It is easy to miss Liechtenstein on a world map. It is impossible to miss its money.

This is a country in Europe, smaller than parts of Bengaluru, ruled by a princely family that also owns LGT, a private-banking and asset-management group with roughly $480 billion under management. Some of that money travels. Over the past seven years, a meaningful portion has made its way into Indian startups through Lightrock, the family’s investment arm, including its recent ~Rs 440 crore Series E investment in EV firm Euler Motors alongside Hero Motocorp and Blume Ventures.

In March, it did something slightly unusual with it. Lightrock invested Rs 210 crore into Waycool, an agritech company weighed down by debt and far removed from its peak $700 million valuation. But this wasn’t a typical follow-on round.

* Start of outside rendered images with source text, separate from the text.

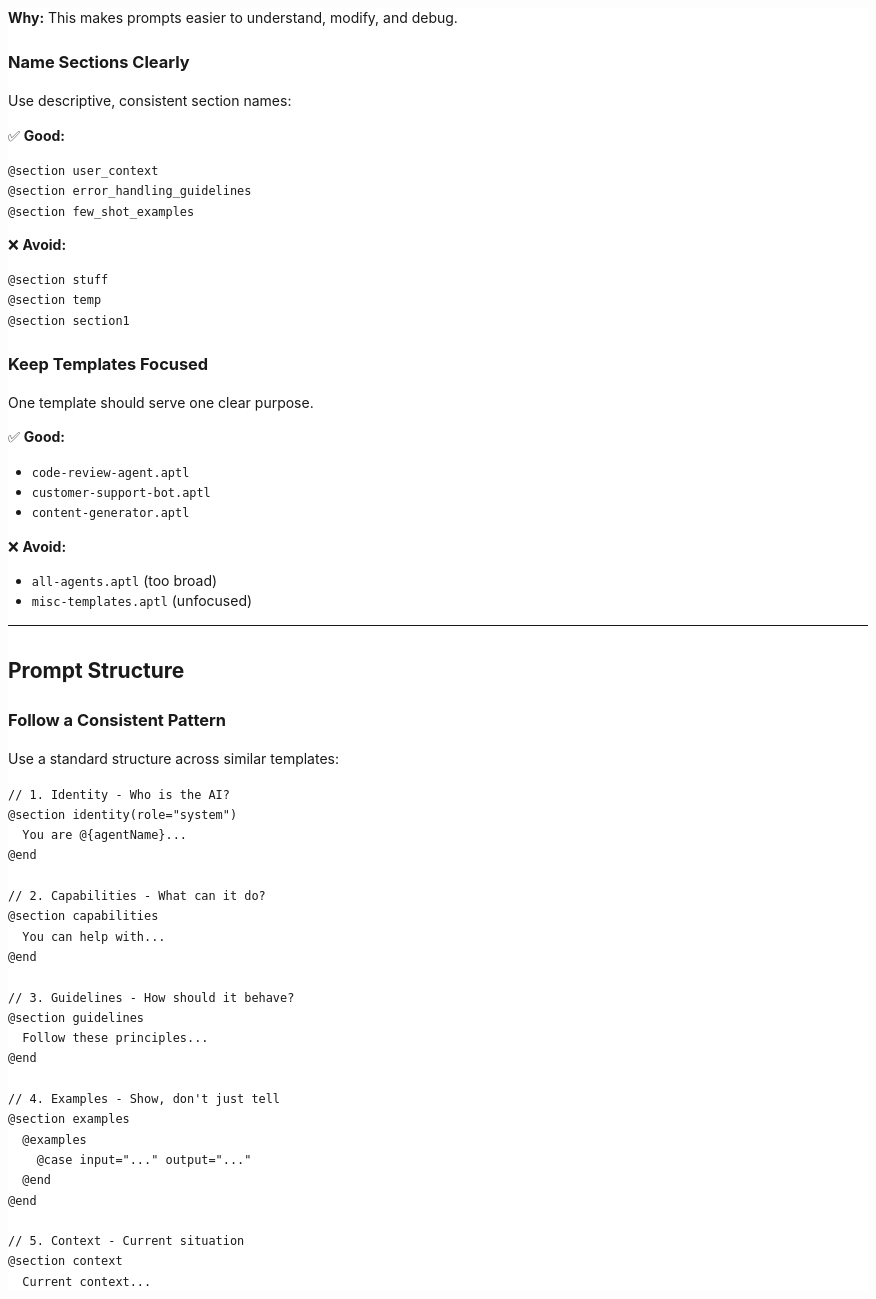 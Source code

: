 **Why:** This makes prompts easier to understand, modify, and debug.

### Name Sections Clearly

Use descriptive, consistent section names:

✅ **Good:**
```aptl
@section user_context
@section error_handling_guidelines
@section few_shot_examples
```

❌ **Avoid:**
```aptl
@section stuff
@section temp
@section section1
```

### Keep Templates Focused

One template should serve one clear purpose.

✅ **Good:**
- `code-review-agent.aptl`
- `customer-support-bot.aptl`
- `content-generator.aptl`

❌ **Avoid:**
- `all-agents.aptl` (too broad)
- `misc-templates.aptl` (unfocused)

---

## Prompt Structure

### Follow a Consistent Pattern

Use a standard structure across similar templates:

```aptl
// 1. Identity - Who is the AI?
@section identity(role="system")
  You are @{agentName}...
@end

// 2. Capabilities - What can it do?
@section capabilities
  You can help with...
@end

// 3. Guidelines - How should it behave?
@section guidelines
  Follow these principles...
@end

// 4. Examples - Show, don't just tell
@section examples
  @examples
    @case input="..." output="..."
  @end
@end

// 5. Context - Current situation
@section context
  Current context...
```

The firm used the capital to pay off a portion of Waycool’s loans, effectively stepping in as a backstop lender in exchange for more equity in a company where it already owns roughly 30%.

“No VC ever issues a backstop for a loan,” said a venture fund partner. The Ken spoke to over a dozen former employees, portfolio founders, investors, and bankers to understand why Lightrock would go this far.

The move captures both the ambition and the predicament of Prince Maximilian von und zu Liechtenstein’s India strategy.

Since entering the country in 2019, Lightrock has deployed nearly $1 billion across around 40 growth-stage companies, including Porter, Shiprocket, Dehaat, Vivriti, and Ampin. Its approach has been to take 15–30% stakes and double down, often repeatedly, on portfolio companies in sectors that need patient capital, from agriculture to energy.

That, in itself, is not unusual. Growth-stage investors are expected to reserve capital for follow-ons and support their winners. Lightrock simply leaned harder into that model, allocating roughly 40% of its capital to existing bets, higher than the industry norm.

But venture capital ultimately runs on outcomes, not intent. And here, Lightrock—led in India until recently by Kartik Srivatsa and Vaidehi Ravindran— stands out for what it lacks: a breakout exit. While peers such as Temasek Holdings and Softbank have clocked large wins, Lightrock’s realised gains remain modest.

Its biggest exits so far—Aye Finance, Ummed Finance, and Porter—together total an estimated $150–200 million. In fact, of the roughly 40 companies Lightrock backed in India, at least 15% are already a shadow of themselves.